HADLEY — A proposed reduction in the surcharge for the Community Preservation Act, which town officials viewed as a way to offset an increase in property taxes to support sewer operations and sewer improvement projects, is being abandoned by the Select Board.
The board this week voted 4-0, with member Joyce Chunglo absent, to scrap a fall Town Meeting warrant article that would have asked residents to reduce the CPA surcharge from 3 percent to 2 percent after being advised by members of the CPA Committee that doing so wouldn’t be fiscally prudent.
Under the plan, the Select Board had sought to reduce the CPA surcharge and take $92,000 off the property tax bills annually, and then transfer an equal amount of sewer debt service, estimated at about $135,000 per year for the next seven to 10 years, to those residential and commercial property tax bills.
But members of the CPA Committee told the board Wednesday that a CPA reduction would mean giving up in excess of $160,000 projected to be provided by the state this year in the form of its match.
Andy Morris-Friedman, chairman of the CPA Committee, compared what the Select Board proposed to an employee dipping into a retirement savings plan to make a one-time purchase.
“CPA is kind of like a 401K,” Morris-Friedman said.
Hadley in fiscal year 2019 took in $381,914 from the CPA surcharge, with a state match at 43 percent. If the CPA surcharge had been lower, that would have gone down to just $211,164 collected from both taxpayers and the state.
Morris-Friedman said the state match is supposed to go up to 80 percent next year and that Gov. Charlie Baker is pledging to get the match to 100 percent at some point.

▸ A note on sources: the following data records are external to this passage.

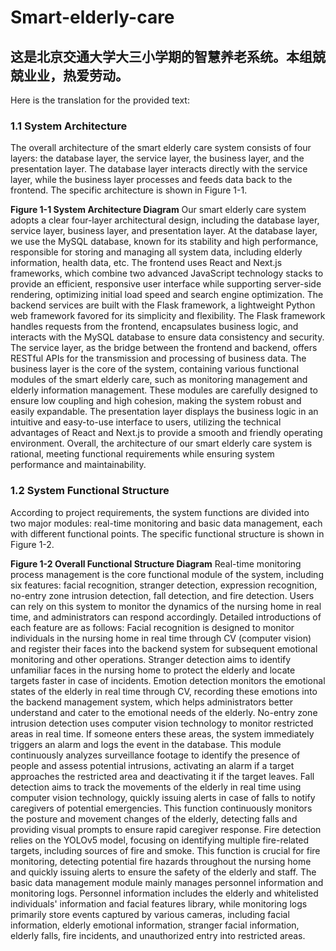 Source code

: # Smart-elderly-care

## 这是北京交通大学大三小学期的智慧养老系统。本组兢兢业业，热爱劳动。

Here is the translation for the provided text:

### 1.1 System Architecture
The overall architecture of the smart elderly care system consists of four layers: the database layer, the service layer, the business layer, and the presentation layer. The database layer interacts directly with the service layer, while the business layer processes and feeds data back to the frontend. The specific architecture is shown in Figure 1-1.

**Figure 1-1 System Architecture Diagram**
Our smart elderly care system adopts a clear four-layer architectural design, including the database layer, service layer, business layer, and presentation layer. At the database layer, we use the MySQL database, known for its stability and high performance, responsible for storing and managing all system data, including elderly information, health data, etc. The frontend uses React and Next.js frameworks, which combine two advanced JavaScript technology stacks to provide an efficient, responsive user interface while supporting server-side rendering, optimizing initial load speed and search engine optimization.
The backend services are built with the Flask framework, a lightweight Python web framework favored for its simplicity and flexibility. The Flask framework handles requests from the frontend, encapsulates business logic, and interacts with the MySQL database to ensure data consistency and security. The service layer, as the bridge between the frontend and backend, offers RESTful APIs for the transmission and processing of business data.
The business layer is the core of the system, containing various functional modules of the smart elderly care, such as monitoring management and elderly information management. These modules are carefully designed to ensure low coupling and high cohesion, making the system robust and easily expandable. The presentation layer displays the business logic in an intuitive and easy-to-use interface to users, utilizing the technical advantages of React and Next.js to provide a smooth and friendly operating environment. Overall, the architecture of our smart elderly care system is rational, meeting functional requirements while ensuring system performance and maintainability.

### 1.2 System Functional Structure
According to project requirements, the system functions are divided into two major modules: real-time monitoring and basic data management, each with different functional points. The specific functional structure is shown in Figure 1-2.

**Figure 1-2 Overall Functional Structure Diagram**
Real-time monitoring process management is the core functional module of the system, including six features: facial recognition, stranger detection, expression recognition, no-entry zone intrusion detection, fall detection, and fire detection. Users can rely on this system to monitor the dynamics of the nursing home in real time, and administrators can respond accordingly. Detailed introductions of each feature are as follows:
Facial recognition is designed to monitor individuals in the nursing home in real time through CV (computer vision) and register their faces into the backend system for subsequent emotional monitoring and other operations.
Stranger detection aims to identify unfamiliar faces in the nursing home to protect the elderly and locate targets faster in case of incidents.
Emotion detection monitors the emotional states of the elderly in real time through CV, recording these emotions into the backend management system, which helps administrators better understand and cater to the emotional needs of the elderly.
No-entry zone intrusion detection uses computer vision technology to monitor restricted areas in real time. If someone enters these areas, the system immediately triggers an alarm and logs the event in the database. This module continuously analyzes surveillance footage to identify the presence of people and assess potential intrusions, activating an alarm if a target approaches the restricted area and deactivating it if the target leaves.
Fall detection aims to track the movements of the elderly in real time using computer vision technology, quickly issuing alerts in case of falls to notify caregivers of potential emergencies. This function continuously monitors the posture and movement changes of the elderly, detecting falls and providing visual prompts to ensure rapid caregiver response.
Fire detection relies on the YOLOv5 model, focusing on identifying multiple fire-related targets, including sources of fire and smoke. This function is crucial for fire monitoring, detecting potential fire hazards throughout the nursing home and quickly issuing alerts to ensure the safety of the elderly and staff.
The basic data management module mainly manages personnel information and monitoring logs. Personnel information includes the elderly and whitelisted individuals' information and facial features library, while monitoring logs primarily store events captured by various cameras, including facial information, elderly emotional information, stranger facial information, elderly falls, fire incidents, and unauthorized entry into restricted areas.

Town Treasurer Linda Sanderson said the town has $1.6 million available for spending in the CPA account and $2.1 million total in the account, when various projects that have been approved but have not yet spent the money are factored in.

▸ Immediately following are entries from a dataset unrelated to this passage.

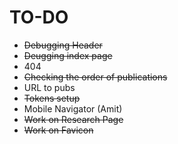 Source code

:# TO-DO
- ~~Debugging Header~~
- ~~Deugging index page~~
- 404
- ~~Checking the order of publications~~
- URL to pubs
- ~~Tokens setup~~
- Mobile Navigator (Amit)
- ~~Work on Research Page~~
- ~~Work on Favicon~~
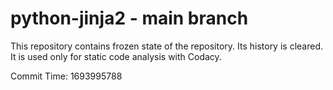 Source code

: # python-jinja2 - main branch

This repository contains frozen state of the repository.
Its history is cleared. It is used only for static code
analysis with Codacy.

Commit Time: 1693995788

Based on these totals, Sanderson said the town earned $60,000 in investment income, noting that the money held in CPA can be invested more aggressively than money from the town’s general fund
“It’s a great investment for the town and I would like to see it stay,” Sanderson said.
Finance Committee Chairwoman Amy Fyden also expressed support for keeping the CPA surcharge at 3 percent. Fyden said it wouldn’t be smart to lose state money and potential investment income, and that the discussion of a reduced surcharge comes at a time when Hadley is looking at major projects, such as preserving the historic Russell School Building and renovating the Golden Court housing property, that could use CPA money.
Select Board Chairman Christian Stanley said the idea of reducing the surcharge would have been complicated. Even if approved by residents at fall Town Meeting, a ballot vote would have been needed on March 2, 2020, coinciding with the presidential primary.